Concurrently, various footage is interspersed with the dominant material from DEJ:
- four interview shots;
- a picture showing Himmler with other high-ranking SS officers;
- footage from two other sources (Boycott and the Auschwitz Album).
This editing implicitly creates the impression that at least the Boycott footage belongs to DER EWIGE JUDE.
While NAZI TITANIC exemplifies a contextualized appropriation of DEJ, it also demonstrates that the utilization of images and footage from other origins can potentially cause perceptual difficulties for the viewers. In this respect, DEJ is like the other iconic film materials. NAZI TITANIC illustrates that the utilization of DEJ occurs in various ways, each with its own implications and potential for misinterpretation. This case underscores the complexities involved in utilizing historical footage, even when attempting to provide proper context. It highlights the need for careful consideration of how archival material should be presented and incorporated into new narratives in order to avoid unintended conflation of sources or misrepresentations of historical events.

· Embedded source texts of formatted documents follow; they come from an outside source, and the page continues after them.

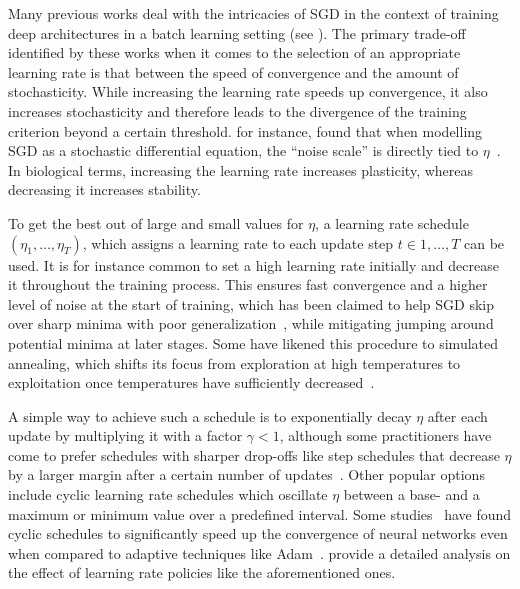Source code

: \documentclass[letterpaper]{article} %
\begin{document}
Many previous works deal with the intricacies of SGD in the context of training deep architectures in a batch learning setting (see \citet{bengioPracticalRecommendationsGradientbased2012,bottouStochasticGradientDescent2012,Goodfellow-et-al-2016}).
The primary trade-off identified by these works when it comes to  the selection of an appropriate learning rate is that between the speed of convergence and the amount of stochasticity.
While increasing the learning rate speeds up convergence, it also increases stochasticity and therefore leads to the divergence of the training criterion beyond a certain threshold.
 for instance, found that when modelling SGD as a stochastic differential equation, the “noise scale” is directly tied to $\eta$~\cite{smithBayesianPerspectiveGeneralization2018}.
In biological terms, increasing the learning rate increases plasticity, whereas decreasing it increases stability. %


To get the best out of large and small values for $\eta$, a learning rate schedule $(\eta_1,\ldots,\eta_T)$, which assigns a learning rate to each update step $t \in 1,\ldots,T$ can be used.
It is for instance common to set a high learning rate initially and decrease it throughout the training process.
This ensures fast convergence and a higher level of noise at the start of training, which has been claimed to help SGD skip over sharp minima with poor generalization~\cite{hochreiterFlatMinima1997,chaudhariEntropySGDBiasingGradient2017}, while mitigating jumping around potential minima at later stages.
Some have likened this procedure to simulated annealing, which shifts its focus from exploration at high temperatures to exploitation once temperatures have sufficiently decreased~\cite{smithDonDecayLearning2018}.

A simple way to achieve such a schedule is to exponentially decay $\eta$ after each update by multiplying it with a factor $\gamma < 1$, although some practitioners have come to prefer schedules with sharper drop-offs like step schedules that decrease $\eta$ by a larger margin after a certain number of updates~\cite{smithDonDecayLearning2018}.
Other popular options include cyclic learning rate schedules which oscillate  $\eta$ between a base- and a maximum or minimum value over a predefined interval.
Some studies~\cite{smithCyclicalLearningRates2017, smithSuperConvergenceVeryFast2018a} have found cyclic schedules to significantly speed up the convergence of neural networks even when compared to adaptive techniques like Adam~\cite{kingmaAdamMethodStochastic2017b}.
 provide a detailed analysis on the effect of learning rate policies like the aforementioned ones.
\end{document}
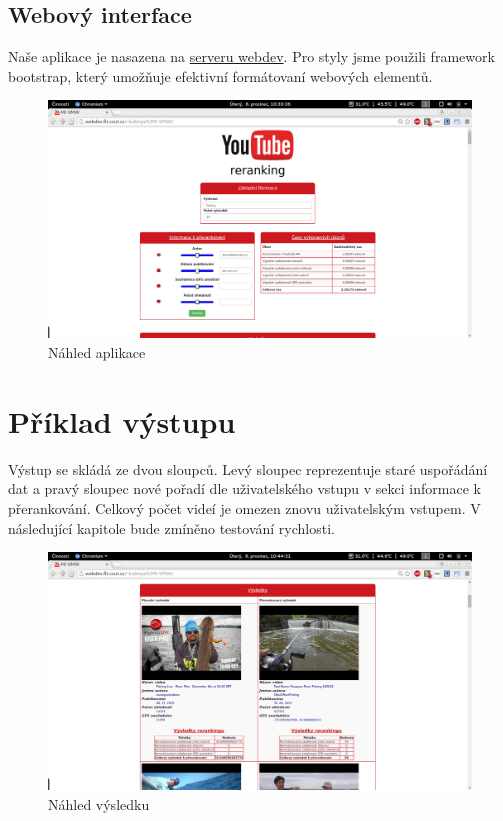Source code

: \documentclass[a4paper,11pt]{article}
\begin{document}
\subsection{Webový interface}
\par Naše aplikace je nasazena na \href{http://webdev.fit.cvut.cz/~kubinpe5/MI-VMW/}{serveru webdev}. Pro styly jsme použili framework bootstrap, který umožňuje efektivní formátovaní webových elementů. 
\begin{figure}[h]
	\centering
	\includegraphics[width=\textwidth]{obrazova_priloha/sample_project.png}
	\caption{Náhled aplikace}
\end{figure}

\section{Příklad výstupu}
\par Výstup se skládá ze dvou sloupců. Levý sloupec reprezentuje staré uspořádání dat a pravý sloupec nové pořadí dle uživatelského vstupu v sekci informace k přerankování. Celkový počet videí je omezen znovu uživatelským vstupem. V následující kapitole bude zmíněno testování rychlosti.
\begin{figure}[h]
	\centering
	\includegraphics[width=\textwidth]{obrazova_priloha/sample_result.png}
	\caption{Náhled výsledku}
\end{figure}
\end{document}
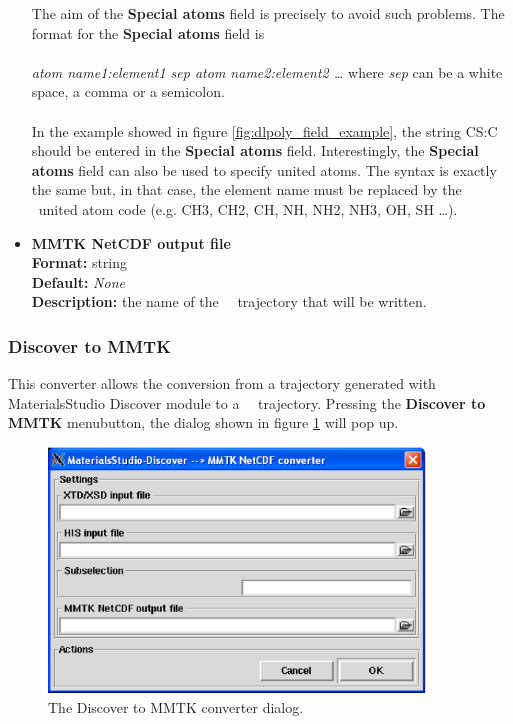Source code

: \documentclass[a4paper,11pt]{report}
\begin{document}
\begin{itemize}
The aim of the \textbf{Special atoms} field is precisely to avoid such problems. The format for the 
\textbf{Special atoms} field is
\\\\
\textit{atom name1:element1 sep atom name2:element2 \ldots} where \textit{sep} can be a white space, a comma or a semicolon.
\\\\
In the example showed in figure \ref{fig:dlpoly_field_example}, the string CS:C should be entered in the \textbf{Special atoms} field.
Interestingly, the \textbf{Special atoms} field can also be used to specify united atoms. The syntax is exactly the same but, in 
that case, the element name must be replaced by the \MMTK\ united atom code (e.g. CH3, CH2, CH, NH, NH2, NH3, OH, SH \ldots ).

\item \textbf{MMTK NetCDF output file}\\
\textbf{Format:} string\\
\textbf{Default:} \textit{None}\\
\textbf{Description:} the name of the \MMTK\ \NetCDF\ trajectory that will be written.
\end{itemize}

\subsubsection{Discover to MMTK}
\label{discover_to_mmtk}
This converter allows the conversion from a trajectory generated with MaterialsStudio Discover module \cite{Discover} to a 
\MMTK\ \NetCDF\ trajectory. Pressing the \textbf{Discover to MMTK} menubutton, the dialog shown in figure \ref{fig:discover_converter} will pop up.
\newpage
\begin{figure}[h!]
\begin{center}
\includegraphics[width=10cm]{Figures/discover_converter.eps}
\end{center}
\caption[The Discover to MMTK converter dialog]{The Discover to MMTK converter dialog.}
\label{fig:discover_converter}
\end{figure}   
\end{document}
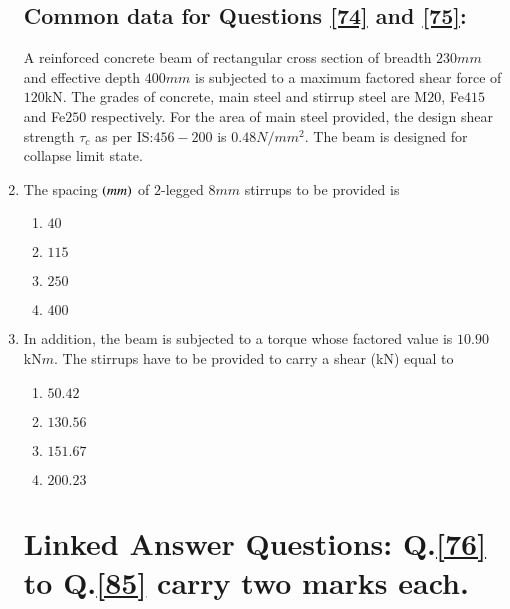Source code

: \documentclass[journal]{IEEEtran}
\begin{document}
\begin{enumerate}
            \subsection*{Common data for Questions \ref{74} and \ref{75}:}
            A reinforced concrete beam of rectangular cross section of breadth $230 mm$ and effective depth $400 mm$ is subjected to a maximum factored shear force of $120 $kN. The grades of concrete, main steel and stirrup steel are M$20$, Fe$415$ and Fe$250$ respectively. For the area of main steel provided, the design shear strength $\tau_c$ as per IS:$456-200$ is $0.48 N/mm^2$. The beam is designed for collapse limit state.
            \item \label{74} The spacing $\left(mm\right)$ of $2$-legged $8 mm$ stirrups to be provided is
                \begin{enumerate}
                    \item $40$
                    \item $115$
                    \item $250$
                    \item $400$
                \end{enumerate}
            \item \label{75} In addition, the beam is subjected to a torque whose factored value is $10.90$ kN$m$. The stirrups have to be provided to carry a shear (kN) equal to
                \begin{enumerate}
                    \item $50.42$
                    \item $130.56$
                    \item $151.67$
                    \item $200.23$
                \end{enumerate}

    \section*{Linked Answer Questions: Q.\ref{76} to Q.\ref{85} carry two marks each.}

\end{enumerate}
\end{document}
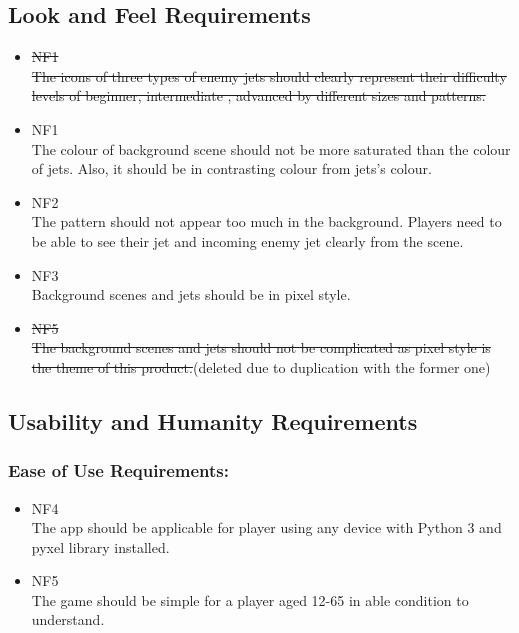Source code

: \documentclass[12pt, titlepage]{article}
\begin{document}
\subsection{Look and Feel Requirements}
\begin{itemize}
    \item \sout{NF1}\\
    \sout{The icons of three types of enemy jets should clearly represent their difficulty levels of beginner, intermediate , advanced by different sizes and patterns.}
		
	\item NF{\color{red}1}\\
	The colour of background scene should not be more saturated than the colour of jets. Also, it should be in contrasting colour from jets’s colour.
		
	\item NF{\color{red}2}\\
	The pattern should not appear too much in the background. Players need to be able to see their jet and incoming enemy jet clearly from the scene.
		
	\item NF{\color{red}3}\\
	Background scenes and jets should be in pixel style.
		
	\item \sout{NF5}\\
	\sout{The background scenes and jets should not be complicated as pixel style is the theme of this product.}(deleted due to duplication with the former one)

\end{itemize}
\subsection{Usability and Humanity Requirements}
\subsubsection{Ease of Use Requirements:}
\begin{itemize}
	\item NF{\color{red}4}\\
	The app should be applicable for player {\color{red}using any device with Python 3 and pyxel library installed.}
    \item NF{\color{red}5}\\
    The game should be simple for a player aged 12-65 in able condition to understand.
\end{itemize}
\end{document}
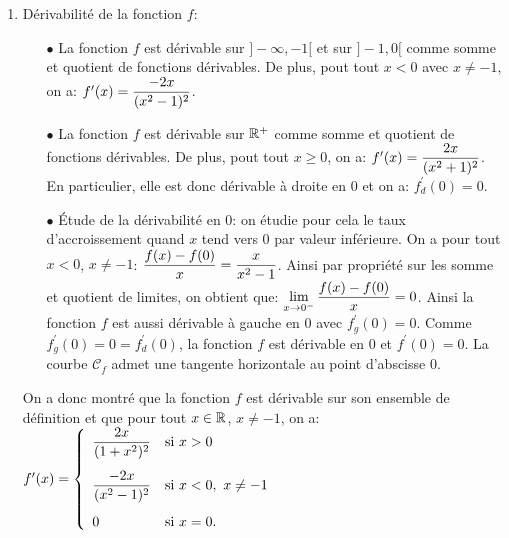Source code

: \documentclass[a4paper, 11pt,reqno]{article}
\begin{document}
\begin{correction}
\begin{enumerate}
\begin{itemize}
			      \item[$\bullet$] La fonction $f$ est continue sur $\R^+$ comme somme et quotient de fonctions continues. En particulier, on a que: $f(0)=0=\lim\limits_{x\to 0^+} f(x)$.
			      \item[$\bullet$] \'Etude de la continuit\'e en 0: comme la fonction $f$ est d\'efinie par un raccord en 0, on doit \'etudier la continuit\'e de $f$ en 0 par les limites. On a d\'ej\`{a} que la fonction $f$ est continue \`{a} droite en 0 avec $f(0)=0=\lim\limits_{x\to 0^+} f(x)$. \'Etude de la limite \`{a} gauche en 0: on a: $\lim\limits_{x\to 0^-} f(x)=\lim\limits_{x\to 0^-} \ddp\frac{x^2}{x^2-1}=0$ par propri\'et\'es sur les somme et quotient de limites. Ainsi, on a: $f(0)=0=\lim\limits_{x\to 0^+} f(x)=\lim\limits_{x\to 0^-} f(x)$ et donc $f$ est continue en 0.
		      \end{itemize}
		      Ainsi la fonction $f$ est continue sur son ensemble de d\'efinition.
		\item D\'erivabilit\'e de la fonction $f$:
		      \begin{itemize}
			      \item[$\bullet$] La fonction $f$ est d\'erivable sur $\rbrack -\infty,-1\lbrack$ et sur $\rbrack -1,0\lbrack$ comme somme et quotient de fonctions d\'erivables. De plus, pout tout $x<0$ avec $x\not= -1$, on a: $f^{\prime}(x)=\displaystyle\frac{-2x}{(x^2-1)^2}$.
			      \item[$\bullet$] La fonction $f$ est d\'erivable sur $\R^+$ comme somme et quotient de fonctions d\'erivables. De plus, pout tout $x\geq 0$, on a: $f^{\prime}(x)=\displaystyle\frac{2x}{(x^2+1)^2}$. En particulier, elle est donc d\'erivable \`{a} droite en 0 et on a: $f_d^{\prime}(0)=0$.
			      \item[$\bullet$] \'Etude de la d\'erivabilit\'e en 0: on \'etudie pour cela le taux d'accroissement quand $x$ tend vers $0$ par valeur inf\'erieure. On a pour tout $x<0$, $x\not= -1$: $\displaystyle\frac{f(x)-f(0)}{x}=\displaystyle\frac{x}{x^2-1}$. Ainsi par propri\'et\'e sur les somme et quotient de limites, on obtient que: $\lim\limits_{x\to 0^-} \displaystyle\frac{f(x)-f(0)}{x}=0$. Ainsi la fonction $f$ est aussi d\'erivable \`{a} gauche en 0 avec $f_g^{\prime}(0)=0$. Comme $f_g^{\prime}(0)=0=f_d^{\prime}(0)$, la fonction $f$ est d\'erivable en 0 et $f^{\prime}(0)=0$. La courbe $\mathcal{C}_f$ admet une tangente horizontale au point d'abscisse 0.
		      \end{itemize}
		      On a donc montr\'e que la fonction $f$ est d\'erivable sur son ensemble de d\'efinition et que pour tout $x\in\mathbb{R}$, $x\not= -1$, on a: $f^{\prime}(x)=\left\lbrace\begin{array}{ll}   \ddp\frac{2x}{(1+x^2)^2} & \hbox{si}\ x>0\vsec\\ \ddp\frac{-2x}{(x^2-1)^2} & \hbox{si}\ x<0,\ x\not= -1\vsec\\ 0 & \hbox{si}\ x=0.     \end{array} \right.$

\end{enumerate}
\end{correction}
\end{document}
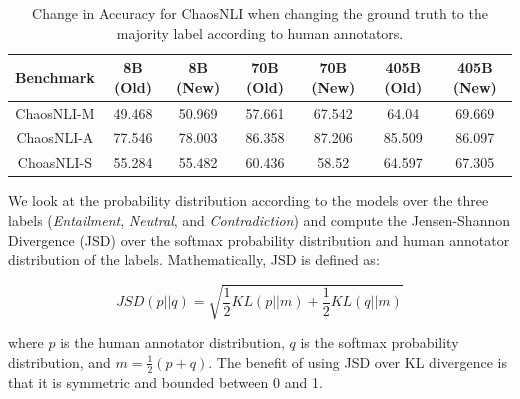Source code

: \begin{table}
    \centering
    \begin{tabular}{c|cc|cc|cc}
    \textbf{Benchmark} & \textbf{8B (Old)} & \textbf{8B (New)} & \textbf{70B (Old)} & \textbf{70B (New)} & \textbf{405B (Old)} & \textbf{405B (New)} \\
    \hline
    ChaosNLI-M & 49.468 & 50.969 & 57.661 & 67.542 & 64.04 & 69.669 \\
    ChaosNLI-A & 77.546 & 78.003 & 86.358 & 87.206 & 85.509 & 86.097 \\
    ChoasNLI-S & 55.284 & 55.482 & 60.436 & 58.52 & 64.597 & 67.305 \\
    \end{tabular}
\caption{Change in Accuracy for ChaosNLI when changing the ground truth to the majority label according to human annotators.}
\label{tab:chaos_acc}
\end{table}

We look at the probability distribution according to the models over the three labels (\textit{Entailment}, \textit{Neutral}, and \textit{Contradiction}) and compute the Jensen-Shannon Divergence (JSD) \citep{menendez1997jensen} over the softmax probability distribution and human annotator distribution of the labels. Mathematically, JSD is defined as:

\begin{equation}
    \scriptstyle JSD(p || q) = \sqrt{\frac{1}{2}KL(p || m) + \frac{1}{2}KL(q || m)}
\end{equation}

where $p$ is the human annotator distribution, $q$ is the softmax probability distribution, and $m = \frac{1}{2}(p + q)$. The benefit of using JSD over KL divergence is that it is symmetric and bounded between 0 and 1.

An indirect method of appropriation involves depicting DER EWIGE JUDE in a cinematic context. Two noteworthy examples are DAS RADIKAL BÖSE (Stefan Ruzowitzky, DE/AT 2013) and the fictional film WIL (Tim Mielants, BE/NL/PL 2023): In both carriers, DEJ is appropriated to illustrate how an audience is incited by its content:
DAS RADIKAL BÖSE:
- Depicts members of the Einsatzgruppen watching DEJ.
- The sequence is preceded by an inserted text: “Die Bedrohung” (the threat).
- The spectators are portrayed in two ways: as a normal cinema audience or as individuals/small groups shown in close-up, spellbound and affected by the film’s hatred.
- DEJ footage is projected onto a wall behind the viewers, clearly showing what the future mass murderers are watching.
- The film’s commentary and diary entries are used as audio supplements to support the argument that DEJ was instrumental in incitement.
WIL:
- Depicts a more general audience watching DEJ.
- Shows the spectators becoming incited, ultimately leading to the burning of the local synagogue in Antwerp.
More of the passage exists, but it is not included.